This post is the first in a very long series (I hope) on surfing your SUP. A lot of people are buying SUP boards just for flatwater paddling. More power to them, but there may come a day when you decide you’d like to try a bit of surfing. The good news is that all the things you’ve learned in paddling flatwater–balancing on the board, paddling techniques, turning, moving around on the board–will all come into play. The bad news is that it’s not nearly enough.

This series will give you practical knowledge about surfing. It won’t teach you to do it–only time in the water can do that. But it will accelerate your learning by showing how to best spend that time.

I’m not qualified by long experience to teach you to SUP surf. I’m a writer who SUP surfs. The knowledge here comes largely from other, more experienced people and from the lessons I’m learning as I take the same path you will take. I’ve been doing SUP surfing for about two years, but I do it intensively. I live in Portland, Oregon and Haiku, Hawaii, and I SUP surf and paddle in both places. I have the luxury of time–I’m semi-retired. I try to get in the water every day and probably succeed about 300 days per year. When I’m in the water I don’t just play, I’m always trying to learn new things.

Chapter 1 Section 1
Etiquette, safety, and wave knowledge

Step one is to reassess your swimming ability. When you’re SUP surfing, as opposed to flatwater paddling, you’ll be in rougher water, and you’ll have a higher likelihood of losing your board, even if you have a leash. You need to be able to swim to the beach from wherever you are surfing. In some cases, like reef breaks, that could be a mile. You also may be swimming in currents, chop, whitewater and breaking waves. Beef up your swimming before you tackle surfing.

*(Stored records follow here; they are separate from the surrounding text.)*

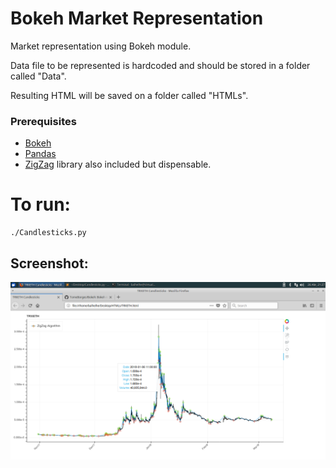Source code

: # Bokeh Market Representation

Market representation using Bokeh module.

Data file to be represented is hardcoded and should be stored in a folder called "Data".

Resulting HTML will be saved on a folder called "HTMLs".

### Prerequisites
* [Bokeh](https://bokeh.pydata.org/en/latest/)
* [Pandas](https://pandas.pydata.org/)
* [ZigZag](https://pypi.org/project/ZigZag/0.2.1/) library also included but dispensable.

# To run:
```
./Candlesticks.py
```
## Screenshot:

![Screenshot](Screenshot.png?raw=true "Title")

Step two is to practice your breath-holding. It’s easy to get held down by a wave, even in relatively small surf. You might be held down for just a few seconds, or it might be more like fifteen. In very rare cases you might have to hold your breath for thirty seconds. That may not sound like much when you’re sitting on a couch, but it can be difficult. It’s worthwhile to practice holding your breath while you’re doing inactive pursuits, like watching the TV, and especially worthwhile to practice swimming underwater. The key to surviving a long hold-down in a big wave is not to panic. The only way to train yourself not to do that is to experience it many times. Start small–trust me, a hold-down from a chest-high wave can scare the hell out of you.

Etiquette and Safety
Before you venture into the water you should know what the surf community expects of you. There aren’t any true rules other than to respect the people you are going to surf with. But there are some customs and expectations you should know about. The “rules” of the SUP community are contained in a site called SUPright (HTTP://WWW.SUPright.com). these rules will change over time as other people add refinements to them, but here is what this site says today:

First thing to understand is that there really aren’t rules–not yet anyway. Right now there are simply ways that the community of SUP surfers believe we should act. If you don’t follow these ways, someone might yell at you, and people might think you’re a jerk, but that’s it.

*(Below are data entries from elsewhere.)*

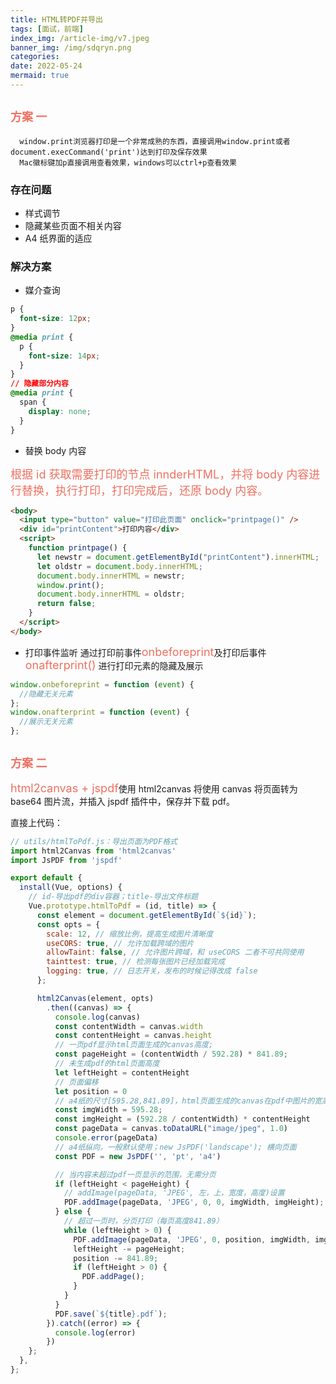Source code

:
 ```yaml
---
title: HTML转PDF并导出
tags: [面试，前端]
index_img: /article-img/v7.jpeg
banner_img: /img/sdqryn.png
categories:
date: 2022-05-24
mermaid: true
---
```


## <font color="#ef7060" size=4 face="">方案 一 </font>
  <!-- more -->
```
  window.print浏览器打印是一个非常成熟的东西，直接调用window.print或者document.execCommand('print')达到打印及保存效果
  Mac徽标键加p直接调用查看效果，windows可以ctrl+p查看效果

```

### 存在问题

- 样式调节
- 隐藏某些页面不相关内容
- A4 纸界面的适应

### 解决方案

- 媒介查询

```css
p {
  font-size: 12px;
}
@media print {
  p {
    font-size: 14px;
  }
}
// 隐藏部分内容
@media print {
  span {
    display: none;
  }
}
```

- 替换 body 内容

<font color="#ef7060" size=4 face="">根据 id 获取需要打印的节点 innderHTML，并将 body 内容进行替换，执行打印，打印完成后，还原 body 内容。</font>

```html
<body>
  <input type="button" value="打印此页面" onclick="printpage()" />
  <div id="printContent">打印内容</div>
  <script>
    function printpage() {
      let newstr = document.getElementById("printContent").innerHTML;
      let oldstr = document.body.innerHTML;
      document.body.innerHTML = newstr;
      window.print();
      document.body.innerHTML = oldstr;
      return false;
    }
  </script>
</body>
```

- 打印事件监听
  通过打印前事件<font color="#ef7060" size=4 face="">onbeforeprint</font>及打印后事件<font color="#ef7060" size=4 face="">onafterprint()</font> 进行打印元素的隐藏及展示

```js
window.onbeforeprint = function (event) {
  //隐藏无关元素
};
window.onafterprint = function (event) {
  //展示无关元素
};
```

## <font color="#ef7060" size=4 face="">方案 二 </font>

<font color="#ef7060" size=4 face=""> html2canvas + jspdf</font>使用 html2canvas 将使用 canvas 将页面转为 base64 图片流，并插入 jspdf 插件中，保存并下载 pdf。

直接上代码：

```js
// utils/htmlToPdf.js：导出页面为PDF格式
import html2Canvas from 'html2canvas'
import JsPDF from 'jspdf'

export default {
  install(Vue, options) {
    // id-导出pdf的div容器；title-导出文件标题
    Vue.prototype.htmlToPdf = (id, title) => {
      const element = document.getElementById(`${id}`);
      const opts = {
        scale: 12, // 缩放比例，提高生成图片清晰度
        useCORS: true, // 允许加载跨域的图片
        allowTaint: false, // 允许图片跨域，和 useCORS 二者不可共同使用
        tainttest: true, // 检测每张图片已经加载完成
        logging: true, // 日志开关，发布的时候记得改成 false
      };

      html2Canvas(element, opts)
        .then((canvas) => {
          console.log(canvas)
          const contentWidth = canvas.width
          const contentHeight = canvas.height
          // 一页pdf显示html页面生成的canvas高度;
          const pageHeight = (contentWidth / 592.28) * 841.89;
          // 未生成pdf的html页面高度
          let leftHeight = contentHeight
          // 页面偏移
          let position = 0
          // a4纸的尺寸[595.28,841.89]，html页面生成的canvas在pdf中图片的宽高
          const imgWidth = 595.28;
          const imgHeight = (592.28 / contentWidth) * contentHeight
          const pageData = canvas.toDataURL("image/jpeg", 1.0)
          console.error(pageData)
          // a4纸纵向，一般默认使用；new JsPDF('landscape'); 横向页面
          const PDF = new JsPDF('', 'pt', 'a4')

          // 当内容未超过pdf一页显示的范围，无需分页
          if (leftHeight < pageHeight) {
            // addImage(pageData, 'JPEG', 左，上，宽度，高度)设置
            PDF.addImage(pageData, 'JPEG', 0, 0, imgWidth, imgHeight);
          } else {
            // 超过一页时，分页打印（每页高度841.89）
            while (leftHeight > 0) {
              PDF.addImage(pageData, 'JPEG', 0, position, imgWidth, imgHeight);
              leftHeight -= pageHeight;
              position -= 841.89;
              if (leftHeight > 0) {
                PDF.addPage();
              }
            }
          }
          PDF.save(`${title}.pdf`);
        }).catch((error) => {
          console.log(error)
        })
    };
  },
};
```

And that’s the best reason of all to follow these ways–because we don’t want that to change. Join the community and share the stoke because that is what makes surfing–all surfing–so very special. Don’t put yourself outside of that by being an idiot.

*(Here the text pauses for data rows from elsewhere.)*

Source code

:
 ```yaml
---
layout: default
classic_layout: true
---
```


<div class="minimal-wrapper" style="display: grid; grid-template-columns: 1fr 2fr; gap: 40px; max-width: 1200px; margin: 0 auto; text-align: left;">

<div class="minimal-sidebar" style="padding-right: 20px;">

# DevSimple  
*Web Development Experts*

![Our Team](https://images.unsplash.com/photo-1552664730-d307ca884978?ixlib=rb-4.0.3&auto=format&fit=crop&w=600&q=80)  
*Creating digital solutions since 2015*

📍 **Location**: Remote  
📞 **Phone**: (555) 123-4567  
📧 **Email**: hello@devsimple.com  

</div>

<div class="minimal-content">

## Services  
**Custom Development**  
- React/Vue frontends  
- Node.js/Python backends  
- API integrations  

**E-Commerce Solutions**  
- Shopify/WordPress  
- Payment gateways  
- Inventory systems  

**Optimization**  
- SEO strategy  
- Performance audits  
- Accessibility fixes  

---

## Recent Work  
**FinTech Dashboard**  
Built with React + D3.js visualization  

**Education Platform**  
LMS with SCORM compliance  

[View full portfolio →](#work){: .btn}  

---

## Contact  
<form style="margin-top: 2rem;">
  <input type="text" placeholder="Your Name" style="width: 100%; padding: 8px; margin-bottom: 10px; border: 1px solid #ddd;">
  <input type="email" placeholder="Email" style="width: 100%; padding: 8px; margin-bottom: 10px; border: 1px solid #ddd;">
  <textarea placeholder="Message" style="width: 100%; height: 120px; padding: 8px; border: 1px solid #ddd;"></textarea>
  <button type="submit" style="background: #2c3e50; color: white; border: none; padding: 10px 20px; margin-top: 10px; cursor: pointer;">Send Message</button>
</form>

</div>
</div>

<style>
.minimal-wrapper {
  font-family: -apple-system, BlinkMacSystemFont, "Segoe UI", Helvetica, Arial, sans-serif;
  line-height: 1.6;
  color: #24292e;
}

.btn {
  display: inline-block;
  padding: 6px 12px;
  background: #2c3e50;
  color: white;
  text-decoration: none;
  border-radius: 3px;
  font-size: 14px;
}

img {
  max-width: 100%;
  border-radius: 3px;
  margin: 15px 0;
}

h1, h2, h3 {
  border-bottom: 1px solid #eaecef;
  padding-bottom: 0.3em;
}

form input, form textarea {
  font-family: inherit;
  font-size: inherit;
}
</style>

Beginners and experts have a different set of responsibilities. We’re going to take pains to explain everything as clearly as possible, which will make this a little tedious. If you find that too slow just jump to the summary at the end.

Beginners
What’s a beginner? Well obviously if it’s your first week on a SUP and you’re still falling in every few minutes you’re an absolute beginner. Once you get into waves you’d probably count yourself a beginner if you can’t turn easily without falling. But the definition needs to be a little more precise.

Beginner: You can paddle out past the breaking waves without falling when knee high whitewater hits you. You can pick the right place to be in a wave, paddle to the right spot and turn in front of the wave without falling, then catch the wave.

Intermediate: In waist high waves you can do a bottom turn, a cutback, and turn out of the wave without falling. When you do fall you can grab your board. Your leash is rarely needed.

Beginners have no business in a popular break. You’ll get in the way, you can get hurt if a closeout wave or set comes through, if you catch a wave and fall you’ll lose your board to the end of your leash. Almost everything you do will endanger yourself and endanger other surfers. Paddle away from the break, find some small waves and practice.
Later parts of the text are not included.